The manufacturer, Novocure, is currently seeking FDA approval to use the device on all GBM patients.
Marketed under the brand name Optune, the equipment creates low-intensity alternating electric fields – referred to as Tumor Treating Fields (TTFs) – and delivers them through wires attached to the patient’s shaved scalp by four adhesive transducer pads that target the brain tumor. Individual placement of the transducers is determined by MRI scan.
The clinical trials showed that the TTFs reversed the tumor’s growth and killed cancer cells by disrupting mitosis, the process by which cells divide and replicate.
Research results were presented last weekend at the annual meeting of the Society for Neuro-Oncology in Miami.

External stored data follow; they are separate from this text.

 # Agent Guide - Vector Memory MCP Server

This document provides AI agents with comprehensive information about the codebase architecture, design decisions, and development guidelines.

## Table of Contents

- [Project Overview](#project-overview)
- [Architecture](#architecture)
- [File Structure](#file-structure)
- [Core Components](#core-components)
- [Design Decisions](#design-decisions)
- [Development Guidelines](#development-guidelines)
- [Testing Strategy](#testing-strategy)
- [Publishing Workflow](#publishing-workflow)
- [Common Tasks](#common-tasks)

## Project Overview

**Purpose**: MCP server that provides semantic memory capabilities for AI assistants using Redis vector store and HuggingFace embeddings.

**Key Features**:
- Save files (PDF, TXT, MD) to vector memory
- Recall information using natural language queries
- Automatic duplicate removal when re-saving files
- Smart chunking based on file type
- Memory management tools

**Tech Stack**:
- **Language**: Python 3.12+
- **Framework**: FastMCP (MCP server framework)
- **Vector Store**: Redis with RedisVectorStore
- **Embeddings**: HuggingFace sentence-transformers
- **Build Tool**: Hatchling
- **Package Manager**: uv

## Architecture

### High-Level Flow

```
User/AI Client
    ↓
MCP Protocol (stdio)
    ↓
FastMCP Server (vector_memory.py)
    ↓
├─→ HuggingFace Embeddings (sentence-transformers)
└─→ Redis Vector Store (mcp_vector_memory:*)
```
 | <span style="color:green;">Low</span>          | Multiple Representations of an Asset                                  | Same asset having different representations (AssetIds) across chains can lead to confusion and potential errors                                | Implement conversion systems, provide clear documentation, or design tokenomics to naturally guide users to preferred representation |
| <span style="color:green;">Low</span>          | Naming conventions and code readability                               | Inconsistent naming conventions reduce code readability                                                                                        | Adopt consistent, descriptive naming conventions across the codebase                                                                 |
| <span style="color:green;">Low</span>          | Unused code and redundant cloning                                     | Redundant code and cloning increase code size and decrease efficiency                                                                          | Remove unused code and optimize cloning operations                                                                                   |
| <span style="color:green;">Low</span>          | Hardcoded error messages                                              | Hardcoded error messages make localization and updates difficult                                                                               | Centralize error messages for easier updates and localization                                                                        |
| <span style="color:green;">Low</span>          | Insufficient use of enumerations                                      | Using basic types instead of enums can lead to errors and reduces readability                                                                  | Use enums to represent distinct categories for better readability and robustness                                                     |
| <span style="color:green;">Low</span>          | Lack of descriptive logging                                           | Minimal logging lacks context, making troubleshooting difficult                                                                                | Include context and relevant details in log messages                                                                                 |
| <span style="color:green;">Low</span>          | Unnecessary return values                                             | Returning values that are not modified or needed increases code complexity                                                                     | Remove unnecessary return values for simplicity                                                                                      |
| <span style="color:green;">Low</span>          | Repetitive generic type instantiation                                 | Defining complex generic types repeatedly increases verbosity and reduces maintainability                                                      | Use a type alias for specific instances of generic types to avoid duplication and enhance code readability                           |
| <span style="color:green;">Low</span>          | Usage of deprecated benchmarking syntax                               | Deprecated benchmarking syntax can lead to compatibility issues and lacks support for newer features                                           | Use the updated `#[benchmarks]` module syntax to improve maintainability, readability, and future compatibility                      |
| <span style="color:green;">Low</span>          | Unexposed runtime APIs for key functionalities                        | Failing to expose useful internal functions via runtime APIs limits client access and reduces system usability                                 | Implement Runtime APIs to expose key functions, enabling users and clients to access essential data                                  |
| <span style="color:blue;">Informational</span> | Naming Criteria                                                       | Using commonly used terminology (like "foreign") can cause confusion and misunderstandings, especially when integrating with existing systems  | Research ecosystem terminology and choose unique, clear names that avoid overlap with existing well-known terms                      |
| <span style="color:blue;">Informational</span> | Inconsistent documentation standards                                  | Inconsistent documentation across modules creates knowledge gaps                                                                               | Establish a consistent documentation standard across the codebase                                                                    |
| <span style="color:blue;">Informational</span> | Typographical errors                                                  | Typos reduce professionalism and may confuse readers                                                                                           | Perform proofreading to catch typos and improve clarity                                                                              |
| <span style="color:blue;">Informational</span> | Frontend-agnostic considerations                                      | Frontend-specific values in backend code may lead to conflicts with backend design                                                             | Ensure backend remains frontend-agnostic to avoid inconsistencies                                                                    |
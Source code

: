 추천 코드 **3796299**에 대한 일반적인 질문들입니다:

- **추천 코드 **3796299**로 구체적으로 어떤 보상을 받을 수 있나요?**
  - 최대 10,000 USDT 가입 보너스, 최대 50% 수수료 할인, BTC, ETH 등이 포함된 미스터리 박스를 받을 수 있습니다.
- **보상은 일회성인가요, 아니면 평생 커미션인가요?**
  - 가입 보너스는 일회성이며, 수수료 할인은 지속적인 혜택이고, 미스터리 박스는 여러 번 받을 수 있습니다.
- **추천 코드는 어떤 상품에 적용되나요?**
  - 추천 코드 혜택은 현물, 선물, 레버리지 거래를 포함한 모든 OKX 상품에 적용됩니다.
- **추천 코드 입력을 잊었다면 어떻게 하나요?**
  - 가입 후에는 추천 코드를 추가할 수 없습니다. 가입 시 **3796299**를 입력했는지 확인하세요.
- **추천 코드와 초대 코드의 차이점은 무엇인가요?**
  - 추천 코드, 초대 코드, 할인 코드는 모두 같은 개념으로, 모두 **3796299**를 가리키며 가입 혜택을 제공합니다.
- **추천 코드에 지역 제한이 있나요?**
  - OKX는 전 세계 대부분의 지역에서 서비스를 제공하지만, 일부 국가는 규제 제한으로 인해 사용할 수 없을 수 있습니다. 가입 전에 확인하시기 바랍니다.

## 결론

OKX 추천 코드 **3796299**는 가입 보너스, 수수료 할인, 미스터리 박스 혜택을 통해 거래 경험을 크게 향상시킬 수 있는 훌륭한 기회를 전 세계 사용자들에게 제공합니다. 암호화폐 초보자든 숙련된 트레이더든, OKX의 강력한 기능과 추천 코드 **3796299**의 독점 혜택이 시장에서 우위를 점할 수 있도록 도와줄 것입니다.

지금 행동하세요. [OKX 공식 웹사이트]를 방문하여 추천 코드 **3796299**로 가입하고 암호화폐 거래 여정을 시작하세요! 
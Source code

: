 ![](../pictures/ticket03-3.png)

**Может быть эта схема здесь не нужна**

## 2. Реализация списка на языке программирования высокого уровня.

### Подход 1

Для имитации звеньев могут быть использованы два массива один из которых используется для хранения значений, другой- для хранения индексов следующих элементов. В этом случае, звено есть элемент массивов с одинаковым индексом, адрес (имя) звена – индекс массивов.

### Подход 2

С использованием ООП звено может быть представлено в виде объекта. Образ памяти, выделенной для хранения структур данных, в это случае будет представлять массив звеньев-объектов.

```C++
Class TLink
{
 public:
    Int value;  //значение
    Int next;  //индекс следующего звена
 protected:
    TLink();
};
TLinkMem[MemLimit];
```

Data collected from the first 315 of some 700 patients included in the international clinical trials showed:
- Patients treated with both TTFs and temozolomide chemotherapy showed a “significant increase” in progression-free survival compared to those treated with chemotherapy alone – a median of 7.1 months compared to 4 months.
- Those treated with both TTFs and temozolomide also showed a “significant increase” in overall survival compared to temozolomide alone – a median 19.6 months compared the 16.6 months.
- 43 percent of patients treated with both TTFs and temozolomide chemotherapy were still alive after 2 years compared to 29 percent treated with the chemotherapy alone.
The only side effect reported by the researchers was irritation of the scalp where the transducers were attached.
“These results are spectacular, a lot better and much more convincing than we ever would have dreamt of,” said the study’s leader Dr. Roger Stupp, chairman of the oncology department at Switzerland’s University of Zurich. Stupp presented the findings at the Miami conference.